To paraphrase the Tao, the writing that can be written is not the true writing. Everything at the deepest level of reality is beyond the capacity of language. I guess that makes us writers both foolish and noble to keep on trying as we do. But we are who we are, and to be true to that is life’s only real purpose.
Mark, you’re very wise to say “There is no way to shed grief but to endure it and to respect the truth of it.” I would only add that to actually embrace it may be best. Our emotions only have power over us to the degree that we resist them. Robert Bly has good stuff to say about this in his book “Iron John.” He might call this the period of ashes in your life.
I wish you all that is good as you go into and through this difficult passage. Peace…
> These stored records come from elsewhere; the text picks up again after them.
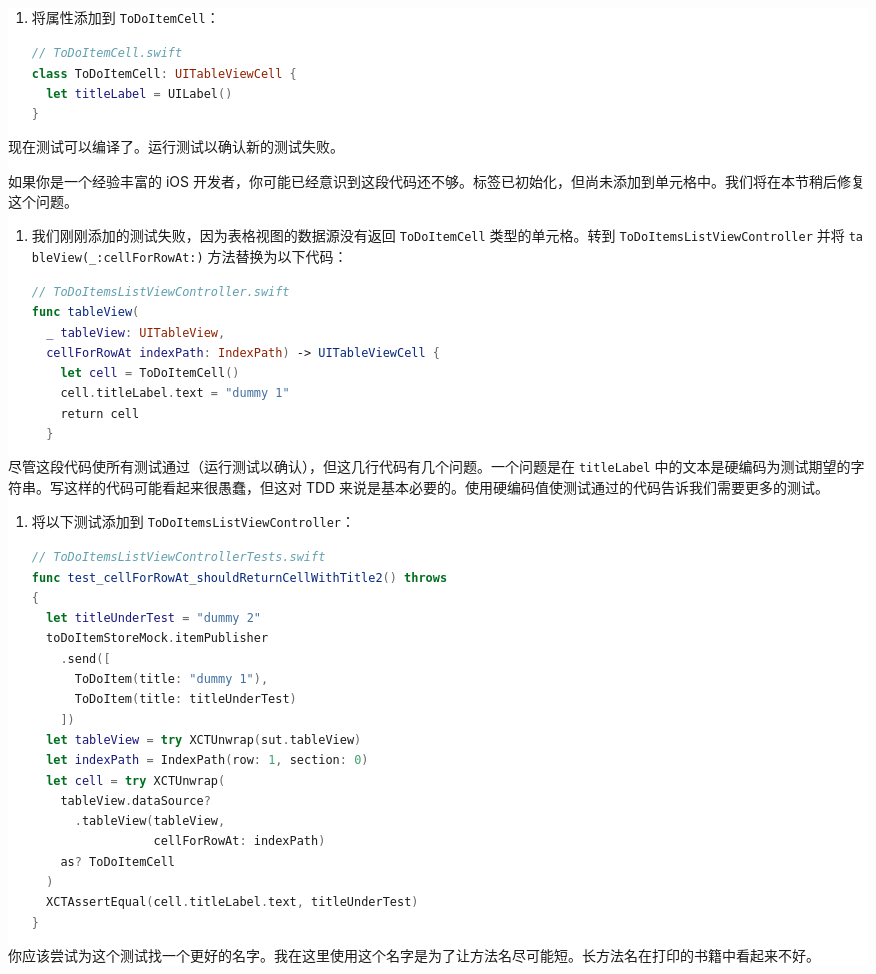 1.  将属性添加到 `ToDoItemCell`：

    ```swift
    // ToDoItemCell.swift
    class ToDoItemCell: UITableViewCell {
      let titleLabel = UILabel()
    }
    ```

现在测试可以编译了。运行测试以确认新的测试失败。

如果你是一个经验丰富的 iOS 开发者，你可能已经意识到这段代码还不够。标签已初始化，但尚未添加到单元格中。我们将在本节稍后修复这个问题。

1.  我们刚刚添加的测试失败，因为表格视图的数据源没有返回 `ToDoItemCell` 类型的单元格。转到 `ToDoItemsListViewController` 并将 `tableView(_:cellForRowAt:)` 方法替换为以下代码：

    ```swift
    // ToDoItemsListViewController.swift
    func tableView(
      _ tableView: UITableView,
      cellForRowAt indexPath: IndexPath) -> UITableViewCell {
        let cell = ToDoItemCell()
        cell.titleLabel.text = "dummy 1"
        return cell
      }
    ```

尽管这段代码使所有测试通过（运行测试以确认），但这几行代码有几个问题。一个问题是在 `titleLabel` 中的文本是硬编码为测试期望的字符串。写这样的代码可能看起来很愚蠢，但这对 TDD 来说是基本必要的。使用硬编码值使测试通过的代码告诉我们需要更多的测试。

1.  将以下测试添加到 `ToDoItemsListViewController`：

    ```swift
    // ToDoItemsListViewControllerTests.swift
    func test_cellForRowAt_shouldReturnCellWithTitle2() throws 
    {
      let titleUnderTest = "dummy 2"
      toDoItemStoreMock.itemPublisher
        .send([
          ToDoItem(title: "dummy 1"),
          ToDoItem(title: titleUnderTest)
        ])
      let tableView = try XCTUnwrap(sut.tableView)
      let indexPath = IndexPath(row: 1, section: 0)
      let cell = try XCTUnwrap(
        tableView.dataSource?
          .tableView(tableView,
                     cellForRowAt: indexPath)
        as? ToDoItemCell
      )
      XCTAssertEqual(cell.titleLabel.text, titleUnderTest)
    }
    ```

你应该尝试为这个测试找一个更好的名字。我在这里使用这个名字是为了让方法名尽可能短。长方法名在打印的书籍中看起来不好。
The longer I persist at writing, the more wary I become of words.
The things that mean the most to me exist apart from language.
As a writer I also feel an obligation to use my powers for good — or at least in service of some small truth or insight, as opposed to generating cash at all costs. I also believe that entertainment is a full partner in this cause, and not a bastard child. To make someone laugh is not a small thing.
Mark,
Grief can be a hard thing to put into words, because it’s a hole that can’t really be filled, only circled around or, if you’re lucky or very skilled, covered over over so you don’t fall in. The hole, however, doesn’t have to be barren, and there’s no need for the cover to conceal, and that’s where the beauty of writing comes in.